Module 15 Lesson 3: Monitoring and Logs
The eyes of the system. Implementing real-time tracking for agent health, token usage, and user sentiment.
Monitoring: The Ops in AI-Ops
A production agent system generates a massive amount of "Hidden" data. You have intermediate thoughts, tool calls, and LLM completions. If you only log the final user response, you are flying blind. Professional Monitoring is the difference between a project that dies a week after launch and one that scales for years.
1. The Three Layers of Monitoring
A. Technical Health
- Is the LLM API down?
- Is the database responding in under 100ms?
- Are we hitting 429 Rate Limits?
B. Financial Health
- How many tokens did User X spend today?
- What is our "Cost per Answer"?
- Is one specific agent looping too much and burning cash?
C. Qualitative Health (Correctness)
- Did the user give a "Thumbs down" to the answer?
- Did the agent hallucinate a tool call?
- Is the tone getting weird or aggressive?
2. Visualizing the Observability Stack
graph TD
Agent[Live Agent] --> DB[Prometheus / Grafana]
Agent --> Traces[LangSmith / Honeycomb]
Agent --> Feedback[User Feedback UI]
DB --> Alert[Slack Alert: Cost spike!]
Traces --> Debug[Engineer Debugging]
Feedback --> Eval[Eval Benchmark System]
3. The Power of "Sampling"
You don't need to manually review 1,000,000 chats. You should Randomly Sample 1% of your production logs every day and have a human (or a stronger model) review them for quality.
- If the quality falls below 90%, you know it's time to refine your prompt (Module 10).
4. Tracing Tools
- LangSmith: The best for LangChain/LangGraph. It shows the literal flowchart of every single request.
- Weights & Biases (W&B): Excellent for tracking prompt versions and their performance over time.
- Helicone: A lightweight proxy that sits between your app and OpenAI to track costs and latency without any code changes.
5. Engineering Tip: The "Correlation ID"
Always attach a Session ID or Correlation ID to every log entry.

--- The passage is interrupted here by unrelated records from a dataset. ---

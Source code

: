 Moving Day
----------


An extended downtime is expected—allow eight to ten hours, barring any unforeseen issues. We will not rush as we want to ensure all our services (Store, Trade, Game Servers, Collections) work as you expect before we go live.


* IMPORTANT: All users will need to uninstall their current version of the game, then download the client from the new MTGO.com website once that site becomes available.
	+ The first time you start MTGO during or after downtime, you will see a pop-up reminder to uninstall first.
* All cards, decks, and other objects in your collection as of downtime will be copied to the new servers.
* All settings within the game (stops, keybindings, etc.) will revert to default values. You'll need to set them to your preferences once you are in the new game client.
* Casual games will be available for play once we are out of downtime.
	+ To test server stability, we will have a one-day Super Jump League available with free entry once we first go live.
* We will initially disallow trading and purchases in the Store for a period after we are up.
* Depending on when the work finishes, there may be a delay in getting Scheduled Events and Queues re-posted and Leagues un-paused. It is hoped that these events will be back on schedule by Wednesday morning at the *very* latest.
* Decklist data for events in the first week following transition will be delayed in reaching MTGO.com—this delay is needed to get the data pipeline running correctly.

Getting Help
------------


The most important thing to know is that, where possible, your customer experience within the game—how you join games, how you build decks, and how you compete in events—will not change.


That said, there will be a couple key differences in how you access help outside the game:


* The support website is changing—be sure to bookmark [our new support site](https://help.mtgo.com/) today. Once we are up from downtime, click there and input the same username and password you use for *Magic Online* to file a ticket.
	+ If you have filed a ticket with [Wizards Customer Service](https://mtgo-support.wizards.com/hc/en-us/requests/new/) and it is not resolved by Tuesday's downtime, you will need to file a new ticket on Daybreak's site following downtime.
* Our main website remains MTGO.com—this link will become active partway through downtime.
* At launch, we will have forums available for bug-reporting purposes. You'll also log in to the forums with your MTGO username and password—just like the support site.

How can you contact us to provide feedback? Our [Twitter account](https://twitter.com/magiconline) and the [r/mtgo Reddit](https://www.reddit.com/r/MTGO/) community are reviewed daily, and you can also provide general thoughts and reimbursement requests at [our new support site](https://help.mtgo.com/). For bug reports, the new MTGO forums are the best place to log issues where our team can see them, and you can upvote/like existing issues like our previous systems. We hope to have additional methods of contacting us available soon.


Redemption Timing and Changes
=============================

- When a user says "Your bot is broken," you should be able to search that ID and see the Exact Thought Process that led to the broken response.
Key Takeaways
- Monitoring is the only way to manage "Model Drift" in production.
- Financial tracking is mandatory for preventing bill shock.
- Intermediate logs (Thoughts/Tools) are more valuable than final responses for debugging.
- User feedback (Thumbs up/down) is the most valuable data for your next Eval suite.